I have not attempted to simulate your circuit, since it doesn't work the way you say you think it does, but I did simulate the discharge of a 10uF capacitor by a common transistor. It's initially charged to 12V, and the transistor discharges it at t=1msec.

schematic

simulate this circuit – Schematic created using CircuitLab

The result was the plot shown below (I did a transient simulation for 2msec using a 1usec step). You can see the input from the 0/12V square wave (orange) and the voltage at the capacitor (cyan). The transistor acts like a constant-current sink until the voltage across the capacitor drops to well under a volt.

enter image description here

The voltage at the collector drops 10.2V in 600usec, so the current must be 170mA. That's a little on the high side for the health of the 2N3904, and it indicates a current gain of about 150, since the base current is about 1.14mA.

So, as you can see, the transistor does not act at all like a resistor. The curve is almost a perfect slope downward (at least in simulation-world, in real life the pulse length is long enough and power dissipation is high enough the slope might curve downward as the die heats, even more different from the exponential discharge you'd get with a resistor).


Edit: With the added diagram it's clear this is a bootstrapped (dynamic) gate driver. Thank you for leaving the original so it does not look like everyone who responded to the initial post was nuts.

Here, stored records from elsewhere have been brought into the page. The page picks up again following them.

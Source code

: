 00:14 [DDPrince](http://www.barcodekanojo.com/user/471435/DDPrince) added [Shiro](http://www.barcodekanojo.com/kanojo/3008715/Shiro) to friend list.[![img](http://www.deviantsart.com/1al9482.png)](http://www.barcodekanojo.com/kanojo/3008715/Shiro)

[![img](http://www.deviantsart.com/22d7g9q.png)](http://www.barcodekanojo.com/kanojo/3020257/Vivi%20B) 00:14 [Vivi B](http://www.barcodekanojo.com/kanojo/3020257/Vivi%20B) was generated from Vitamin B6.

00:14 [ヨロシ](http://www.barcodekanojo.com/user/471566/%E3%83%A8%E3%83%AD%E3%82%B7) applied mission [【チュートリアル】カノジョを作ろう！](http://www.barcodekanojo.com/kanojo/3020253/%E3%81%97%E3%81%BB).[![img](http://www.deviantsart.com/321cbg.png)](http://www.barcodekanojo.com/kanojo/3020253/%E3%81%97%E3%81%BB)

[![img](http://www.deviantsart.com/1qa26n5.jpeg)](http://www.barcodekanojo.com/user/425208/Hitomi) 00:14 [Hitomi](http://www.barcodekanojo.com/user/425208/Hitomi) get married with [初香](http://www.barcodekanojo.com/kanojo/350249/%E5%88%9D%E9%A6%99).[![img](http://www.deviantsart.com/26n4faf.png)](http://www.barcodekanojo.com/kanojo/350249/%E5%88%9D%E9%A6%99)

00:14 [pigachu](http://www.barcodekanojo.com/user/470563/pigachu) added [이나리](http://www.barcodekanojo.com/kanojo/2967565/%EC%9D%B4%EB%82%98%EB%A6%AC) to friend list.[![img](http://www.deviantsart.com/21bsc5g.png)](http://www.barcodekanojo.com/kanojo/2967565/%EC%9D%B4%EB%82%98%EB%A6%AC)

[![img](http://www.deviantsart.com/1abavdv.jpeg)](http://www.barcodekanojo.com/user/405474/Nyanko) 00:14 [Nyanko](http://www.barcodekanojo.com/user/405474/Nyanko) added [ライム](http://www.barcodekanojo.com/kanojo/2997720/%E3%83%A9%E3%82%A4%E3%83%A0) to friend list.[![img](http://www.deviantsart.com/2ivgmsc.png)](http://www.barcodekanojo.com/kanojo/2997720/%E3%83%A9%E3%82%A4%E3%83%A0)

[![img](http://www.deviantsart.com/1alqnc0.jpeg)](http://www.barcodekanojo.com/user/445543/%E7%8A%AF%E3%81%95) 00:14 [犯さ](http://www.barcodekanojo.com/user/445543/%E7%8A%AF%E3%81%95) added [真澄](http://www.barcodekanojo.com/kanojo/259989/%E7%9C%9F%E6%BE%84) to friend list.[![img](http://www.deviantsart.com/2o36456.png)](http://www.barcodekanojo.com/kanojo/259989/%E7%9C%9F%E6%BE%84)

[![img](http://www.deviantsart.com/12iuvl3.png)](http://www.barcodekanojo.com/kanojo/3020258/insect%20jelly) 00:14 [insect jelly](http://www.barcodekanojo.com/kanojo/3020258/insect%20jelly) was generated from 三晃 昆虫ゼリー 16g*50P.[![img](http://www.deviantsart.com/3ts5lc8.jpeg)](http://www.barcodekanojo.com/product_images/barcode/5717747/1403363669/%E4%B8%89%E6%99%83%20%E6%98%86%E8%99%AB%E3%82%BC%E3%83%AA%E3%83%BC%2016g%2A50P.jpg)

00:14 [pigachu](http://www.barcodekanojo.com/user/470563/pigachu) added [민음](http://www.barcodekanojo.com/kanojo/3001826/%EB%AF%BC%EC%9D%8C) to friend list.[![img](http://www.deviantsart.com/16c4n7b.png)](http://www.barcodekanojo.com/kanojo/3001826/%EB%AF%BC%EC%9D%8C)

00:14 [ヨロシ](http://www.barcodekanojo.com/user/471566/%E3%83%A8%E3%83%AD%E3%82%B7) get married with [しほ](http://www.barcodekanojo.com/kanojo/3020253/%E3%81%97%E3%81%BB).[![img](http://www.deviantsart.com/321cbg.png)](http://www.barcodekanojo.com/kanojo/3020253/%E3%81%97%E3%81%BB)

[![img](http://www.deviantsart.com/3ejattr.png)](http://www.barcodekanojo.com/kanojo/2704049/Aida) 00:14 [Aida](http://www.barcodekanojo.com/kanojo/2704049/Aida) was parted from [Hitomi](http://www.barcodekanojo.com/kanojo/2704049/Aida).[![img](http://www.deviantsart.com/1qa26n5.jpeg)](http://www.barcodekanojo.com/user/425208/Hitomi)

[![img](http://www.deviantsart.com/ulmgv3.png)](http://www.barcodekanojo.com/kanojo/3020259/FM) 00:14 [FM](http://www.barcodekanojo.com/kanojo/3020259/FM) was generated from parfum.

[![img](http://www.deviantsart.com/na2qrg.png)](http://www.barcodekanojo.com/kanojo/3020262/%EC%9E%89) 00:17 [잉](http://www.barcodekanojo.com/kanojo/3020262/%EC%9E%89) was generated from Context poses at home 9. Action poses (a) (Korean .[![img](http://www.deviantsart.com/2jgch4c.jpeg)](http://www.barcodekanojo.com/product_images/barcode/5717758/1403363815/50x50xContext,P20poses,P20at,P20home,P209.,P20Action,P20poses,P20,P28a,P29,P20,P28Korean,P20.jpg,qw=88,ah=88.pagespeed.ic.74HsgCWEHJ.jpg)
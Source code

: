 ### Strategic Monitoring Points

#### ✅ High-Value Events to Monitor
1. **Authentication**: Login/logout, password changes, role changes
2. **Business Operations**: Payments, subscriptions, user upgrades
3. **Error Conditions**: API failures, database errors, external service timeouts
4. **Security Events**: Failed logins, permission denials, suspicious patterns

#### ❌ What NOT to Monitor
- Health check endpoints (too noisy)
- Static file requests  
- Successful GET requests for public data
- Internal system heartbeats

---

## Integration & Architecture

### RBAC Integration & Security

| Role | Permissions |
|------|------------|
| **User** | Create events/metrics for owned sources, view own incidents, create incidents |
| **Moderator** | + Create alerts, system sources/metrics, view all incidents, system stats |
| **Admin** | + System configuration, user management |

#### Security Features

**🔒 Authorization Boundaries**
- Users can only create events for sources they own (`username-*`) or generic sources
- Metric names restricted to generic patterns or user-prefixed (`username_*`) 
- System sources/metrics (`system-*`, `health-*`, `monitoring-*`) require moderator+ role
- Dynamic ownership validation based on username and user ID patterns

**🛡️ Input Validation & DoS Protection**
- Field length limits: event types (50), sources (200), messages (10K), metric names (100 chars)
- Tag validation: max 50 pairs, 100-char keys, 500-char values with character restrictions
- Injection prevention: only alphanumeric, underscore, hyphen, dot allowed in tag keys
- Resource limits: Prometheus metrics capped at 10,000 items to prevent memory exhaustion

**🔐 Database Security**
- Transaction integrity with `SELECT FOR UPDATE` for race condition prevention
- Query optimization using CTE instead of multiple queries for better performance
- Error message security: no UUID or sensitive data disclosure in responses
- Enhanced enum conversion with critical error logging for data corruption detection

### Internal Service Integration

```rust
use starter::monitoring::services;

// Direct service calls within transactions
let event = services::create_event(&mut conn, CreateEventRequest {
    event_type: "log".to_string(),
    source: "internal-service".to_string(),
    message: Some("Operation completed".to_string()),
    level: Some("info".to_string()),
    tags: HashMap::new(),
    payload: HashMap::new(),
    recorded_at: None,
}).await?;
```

The low side MOSFET (with the load resistor) acts as a voltage source when it is on, let's say 0.2V. That's because it has a large load (usually) that will act as a voltage divider with a very small Rds(on). You could say it's close to 0V as an approximation.

The 10uF cap charges from the power supply via the diode. The initial current is probably limited by the power supply rather than the diode drop or the MOSFET so, as Joe Hass said you have to think of some power supply impedance (series resistance etc) to imagine how it starts up. Once the 10uF cap is charged, it just needs to be topped up a bit every PWM cycle.

The capacitor will discharge a bit from the 470R resistor, but normally that would only be during the dead time when both MOSFETs are off. It would also discharge a bit in charging the gate of the high-side MOSFET, but that only happens once per switching cycle (then it gets a top-up during the low time).

This kind of gate driver has to be driven continuously for it to work (or at least driven low, if it's going to sit in one state) and the 10uF capacitor will have an almost constant voltage across it, even when driving a huge MOSFET. A large MOSFET might have 250nC of gate charge, which represents about 25mV of change in the 10uF cap. If you leave it in the high state, the gate voltage will likely leak off and the high-side MOSFET will go linear, leading to smoke and bad stuff. Commercial drivers have an undervoltage lockout circuit (UVLO) that is supposed to prevent this from happening.

The size of the bootstrap capacitor is not very important so long as it is big enough to cover the gate charge of the high-side MOSFET, stray capacitances, and whatever leakage happens in a PWM cycle (usually not much of a factor). 10uF is a reasonable compromise because it's a physically small electrolytic or even a ceramic capacitor and is probably much smaller in capacitance than the power supply filter, so it won't kill your supply and stress the diode too much when the low side MOSFET switches on. Probably 1uF or 100uF would work as well in many cases.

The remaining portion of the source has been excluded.